ESTHER, Epidemiologic STudy of HEalth Risk in Women; OR, odds ratio; CI, confidence interval; HIV/AIDS, human immunodeficiency virus/acquired immune deficiency syndrome.

Recruitment

Questions of sampling and generalizability are known methodological limitations when working with hidden communities, such as lesbian women.2022 Obtaining a probability sample of lesbian, gay, bisexual, and transgender (LGBT) persons is difficult and costly. As such, much LGBT research has been conducted with volunteer and convenience samples.23 Participants for the current study were recruited, using a variety of methods shown to increase recruitment of hard-to-reach populations: news and radio advertisements; health events; lesbian, gay, bisexual and transgender (LGBT) events and socials; and the University of Pittsburgh broadcast phone-message system. Participants were eligible to participate in the ESTHER Project if they were at ≥35, identified as a lesbian or heterosexual woman, and had no previous history of heart disease (angina, heart attack, and/or stroke). All instruments and the study protocol were approved by the institutional review board at the University of Pittsburgh. Signed written consent was obtained from each participant.

Data collection

Trained research staff members conducted recruitment/screening calls and scheduled individuals who met eligibility criteria for two clinic visits as part of study participation. The first visit was conducted at Magee Womens Hospital (Pittsburgh, PA), where a series of questionnaires, a physical activity interview, a 2-week medication history interview, and fasting blood draws were completed. The second visit included a review of completed 3-day food diaries and a dual-energy X-ray absorptiometry (DEXA) scan of the hip, spine, and whole body. All information used in this analysis was obtained from the recruitment call forms and interviewer-administered (paper/pencil) questionnaires completed at the first clinic visit.
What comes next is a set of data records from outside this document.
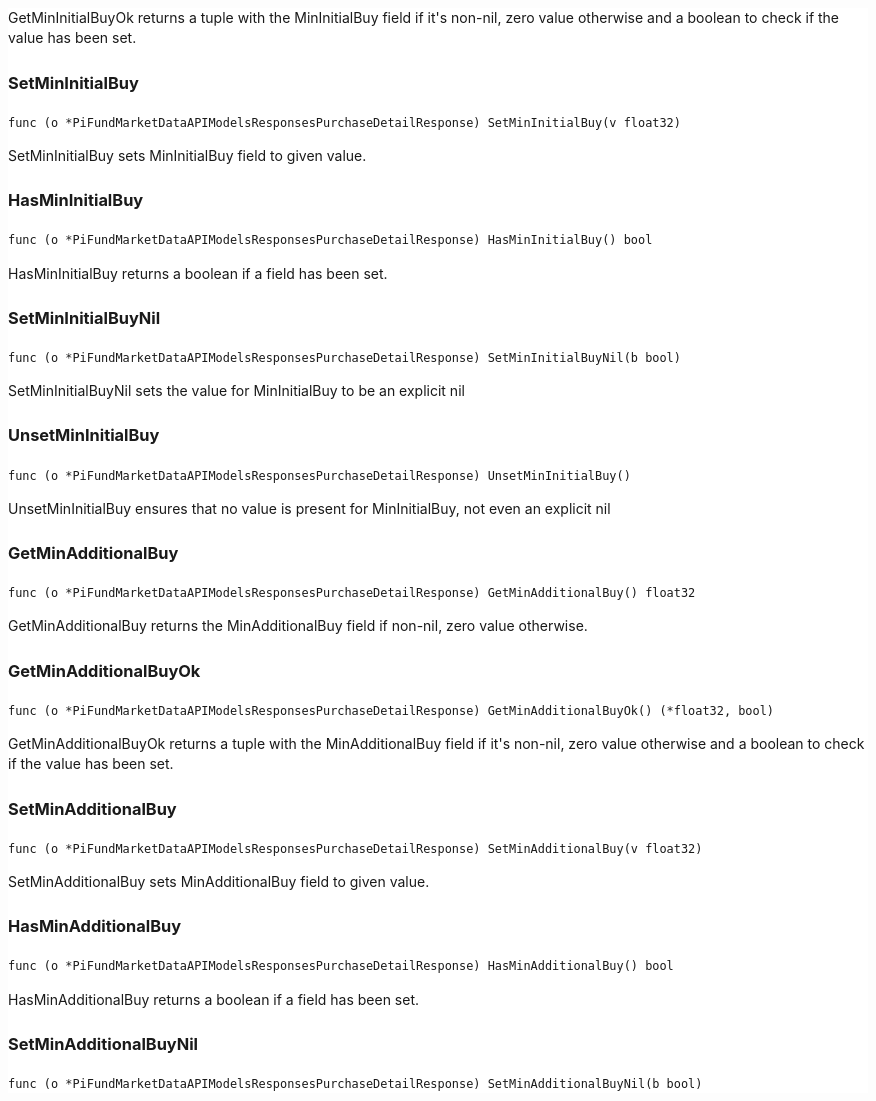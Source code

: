 GetMinInitialBuyOk returns a tuple with the MinInitialBuy field if it's non-nil, zero value otherwise
and a boolean to check if the value has been set.

### SetMinInitialBuy

`func (o *PiFundMarketDataAPIModelsResponsesPurchaseDetailResponse) SetMinInitialBuy(v float32)`

SetMinInitialBuy sets MinInitialBuy field to given value.

### HasMinInitialBuy

`func (o *PiFundMarketDataAPIModelsResponsesPurchaseDetailResponse) HasMinInitialBuy() bool`

HasMinInitialBuy returns a boolean if a field has been set.

### SetMinInitialBuyNil

`func (o *PiFundMarketDataAPIModelsResponsesPurchaseDetailResponse) SetMinInitialBuyNil(b bool)`

 SetMinInitialBuyNil sets the value for MinInitialBuy to be an explicit nil

### UnsetMinInitialBuy
`func (o *PiFundMarketDataAPIModelsResponsesPurchaseDetailResponse) UnsetMinInitialBuy()`

UnsetMinInitialBuy ensures that no value is present for MinInitialBuy, not even an explicit nil
### GetMinAdditionalBuy

`func (o *PiFundMarketDataAPIModelsResponsesPurchaseDetailResponse) GetMinAdditionalBuy() float32`

GetMinAdditionalBuy returns the MinAdditionalBuy field if non-nil, zero value otherwise.

### GetMinAdditionalBuyOk

`func (o *PiFundMarketDataAPIModelsResponsesPurchaseDetailResponse) GetMinAdditionalBuyOk() (*float32, bool)`

GetMinAdditionalBuyOk returns a tuple with the MinAdditionalBuy field if it's non-nil, zero value otherwise
and a boolean to check if the value has been set.

### SetMinAdditionalBuy

`func (o *PiFundMarketDataAPIModelsResponsesPurchaseDetailResponse) SetMinAdditionalBuy(v float32)`

SetMinAdditionalBuy sets MinAdditionalBuy field to given value.

### HasMinAdditionalBuy

`func (o *PiFundMarketDataAPIModelsResponsesPurchaseDetailResponse) HasMinAdditionalBuy() bool`

HasMinAdditionalBuy returns a boolean if a field has been set.

### SetMinAdditionalBuyNil

`func (o *PiFundMarketDataAPIModelsResponsesPurchaseDetailResponse) SetMinAdditionalBuyNil(b bool)`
Measures: Dependent variables

History of CAM use was defined by self-reported use of lifetime and past 12-month history of alternative health services. Lifetime CAM use was measured by the following question: “Have you ever sought help from any type of alternative health services, such as traditional healing, acupuncture, massage, or herbal therapies? (Exclude clergy and chiropractors).” Past 12-month CAM use was measured by the following question: “Have you sought help from any type of alternative health services in the last 12 months?” If participants answered “yes,” they were asked to select which of the following were used in the last 12 months: acupuncture; aromatherapy; biofeedback; herbal medicine; homeopathy; hypnosis; massage; meditation; reiki, relaxation techniques; Therapeutic Touch; yoga or other.

Measures: Independent variables

All independent variables for analysis were selected based on previous reported research and included demographic, health-related, and psychosocial variables.5,8,11,16,2427

Demographics. Sexual orientation, age, and race were obtained from screening/recruitment forms. Other demographic factors including years of education, total household income, health insurance coverage, and primary residence (large city or not large city) were taken from the questionnaires completed at the first clinic visit.

Sexual orientation

There is no accepted gold standard to assess sexual orientation; however, sexual orientation is generally understood as a person's predisposition toward sexual attraction to persons of the same sex, opposite sex, or both sexes.28 Similar to other studies of lesbian health,16,2930 the measure of sexual orientation used for the current study was based on sexual attraction, identity, and behavior. Heterosexuals were defined as those who self-identified as heterosexual or straight and only had male sexual partners since the age of 18. Lesbians were defined as women who did not identify as heterosexual or straight; and had emotional, physical, and romantic attractions within the past 5 years toward only or primarily women or whose relationships within the past 5 years had been with only or primarily women.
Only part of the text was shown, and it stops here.